*** Block opens ***

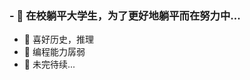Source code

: ### - 🔭 在校躺平大学生，为了更好地躺平而在努力中...
- 🌱 喜好历史，推理
- 👯 编程能力孱弱
- 🤔 未完待续...

<!--
**supergamestar/supergamestar** is a ✨ _special_ ✨ repository because its `README.md` (this file) appears on your GitHub profile.

Here are some ideas to get you started:

- 🔭 在校躺平大学生，混吃等死
- 🌱 喜好历史，推理
- 👯 编程能力孱弱
- 🤔 未完待续...
- 💬 
- 📫 
- 😄 
- ⚡ 
-->
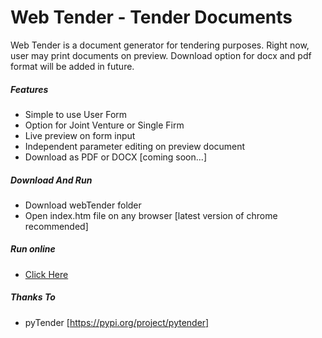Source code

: # Web Tender - Tender Documents
Web Tender is a document generator for tendering purposes. Right now, user may print documents on preview. Download option for docx and pdf format will be added in future.
##### Features
+ Simple to use User Form
+ Option for Joint Venture or Single Firm
+ Live preview on form input
+ Independent parameter editing on preview document
+ Download as PDF or DOCX [coming soon...]

##### Download And Run
+ Download webTender folder
+ Open index.htm file on any browser [latest version of chrome recommended]

##### Run online
+ [Click Here](https://badafest.github.io/Projects/webTender/index.htm)

##### Thanks To
+ pyTender [https://pypi.org/project/pytender]
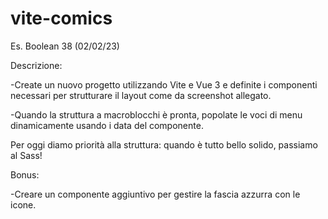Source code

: # vite-comics
Es. Boolean 38 (02/02/23) 

Descrizione:

-Create un nuovo progetto utilizzando Vite e Vue 3 e definite i componenti necessari per strutturare il layout come da screenshot allegato.

-Quando la struttura a macroblocchi è pronta, popolate le voci di menu dinamicamente usando i data del componente.

Per oggi diamo priorità alla struttura: quando è tutto bello solido, passiamo al Sass!

Bonus:

-Creare un componente aggiuntivo per gestire la fascia azzurra con le icone.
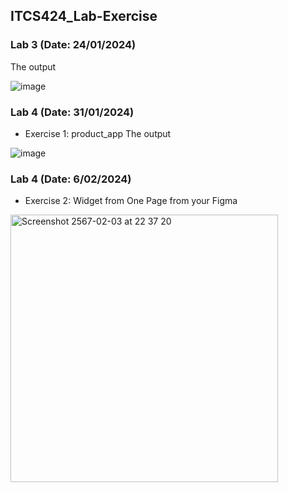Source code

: ## ITCS424_Lab-Exercise

### Lab 3 (Date: 24/01/2024)
The output

![image](https://github.com/supithcha/ITCS424_Lab-Exercise/assets/106173639/6f86ff6f-2157-4203-bda0-f8654bc2a029)

### Lab 4 (Date: 31/01/2024) 
- Exercise 1: product_app
The output

![image](https://github.com/supithcha/ITCS424_Lab-Exercise/assets/106173639/8dadad40-5422-4fc2-b562-a95a9eb4245a)

### Lab 4 (Date: 6/02/2024) 
- Exercise 2: Widget from One Page from your Figma
<img width="428" alt="Screenshot 2567-02-03 at 22 37 20" src="https://github.com/supithcha/Happy-Tails/assets/106173639/7a2fed38-2af2-41cf-8772-a5768af70a06">
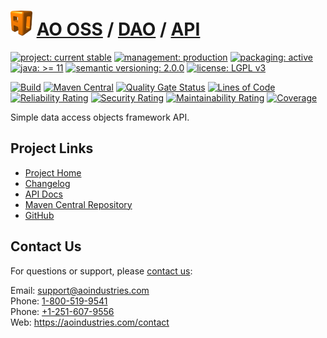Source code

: # [<img src="ao-logo.png" alt="AO Logo" width="35" height="40">](https://github.com/ao-apps) [AO OSS](https://github.com/ao-apps/ao-oss) / [DAO](https://github.com/ao-apps/ao-dao) / [API](https://github.com/ao-apps/ao-dao-api)

[![project: current stable](https://oss.aoapps.com/ao-badges/project-current-stable.svg)](https://aoindustries.com/life-cycle#project-current-stable)
[![management: production](https://oss.aoapps.com/ao-badges/management-production.svg)](https://aoindustries.com/life-cycle#management-production)
[![packaging: active](https://oss.aoapps.com/ao-badges/packaging-active.svg)](https://aoindustries.com/life-cycle#packaging-active)  
[![java: &gt;= 11](https://oss.aoapps.com/ao-badges/java-11.svg)](https://docs.oracle.com/en/java/javase/11/)
[![semantic versioning: 2.0.0](https://oss.aoapps.com/ao-badges/semver-2.0.0.svg)](http://semver.org/spec/v2.0.0.html)
[![license: LGPL v3](https://oss.aoapps.com/ao-badges/license-lgpl-3.0.svg)](https://www.gnu.org/licenses/lgpl-3.0)

[![Build](https://github.com/ao-apps/ao-dao-api/workflows/Build/badge.svg?branch=master)](https://github.com/ao-apps/ao-dao-api/actions?query=workflow%3ABuild)
[![Maven Central](https://maven-badges.herokuapp.com/maven-central/com.aoapps/ao-dao-api/badge.svg)](https://maven-badges.herokuapp.com/maven-central/com.aoapps/ao-dao-api)
[![Quality Gate Status](https://sonarcloud.io/api/project_badges/measure?branch=master&project=com.aoapps%3Aao-dao-api&metric=alert_status)](https://sonarcloud.io/dashboard?branch=master&id=com.aoapps%3Aao-dao-api)
[![Lines of Code](https://sonarcloud.io/api/project_badges/measure?branch=master&project=com.aoapps%3Aao-dao-api&metric=ncloc)](https://sonarcloud.io/component_measures?branch=master&id=com.aoapps%3Aao-dao-api&metric=ncloc)  
[![Reliability Rating](https://sonarcloud.io/api/project_badges/measure?branch=master&project=com.aoapps%3Aao-dao-api&metric=reliability_rating)](https://sonarcloud.io/component_measures?branch=master&id=com.aoapps%3Aao-dao-api&metric=Reliability)
[![Security Rating](https://sonarcloud.io/api/project_badges/measure?branch=master&project=com.aoapps%3Aao-dao-api&metric=security_rating)](https://sonarcloud.io/component_measures?branch=master&id=com.aoapps%3Aao-dao-api&metric=Security)
[![Maintainability Rating](https://sonarcloud.io/api/project_badges/measure?branch=master&project=com.aoapps%3Aao-dao-api&metric=sqale_rating)](https://sonarcloud.io/component_measures?branch=master&id=com.aoapps%3Aao-dao-api&metric=Maintainability)
[![Coverage](https://sonarcloud.io/api/project_badges/measure?branch=master&project=com.aoapps%3Aao-dao-api&metric=coverage)](https://sonarcloud.io/component_measures?branch=master&id=com.aoapps%3Aao-dao-api&metric=Coverage)

Simple data access objects framework API.

## Project Links
* [Project Home](https://oss.aoapps.com/dao/api/)
* [Changelog](https://oss.aoapps.com/dao/api/changelog)
* [API Docs](https://oss.aoapps.com/dao/api/apidocs/)
* [Maven Central Repository](https://search.maven.org/artifact/com.aoapps/ao-dao-api)
* [GitHub](https://github.com/ao-apps/ao-dao-api)

## Contact Us
For questions or support, please [contact us](https://aoindustries.com/contact):

Email: [support@aoindustries.com](mailto:support@aoindustries.com)  
Phone: [1-800-519-9541](tel:1-800-519-9541)  
Phone: [+1-251-607-9556](tel:+1-251-607-9556)  
Web: https://aoindustries.com/contact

*** Block closes ***

TASK DETAILS: Show every line from the entries above in which "assets" appears.

REPLY:
![image](https://github.com/supithcha/ITCS424_Lab-Exercise/assets/106173639/6f86ff6f-2157-4203-bda0-f8654bc2a029)
![image](https://github.com/supithcha/ITCS424_Lab-Exercise/assets/106173639/8dadad40-5422-4fc2-b562-a95a9eb4245a)
<img width="428" alt="Screenshot 2567-02-03 at 22 37 20" src="https://github.com/supithcha/Happy-Tails/assets/106173639/7a2fed38-2af2-41cf-8772-a5768af70a06">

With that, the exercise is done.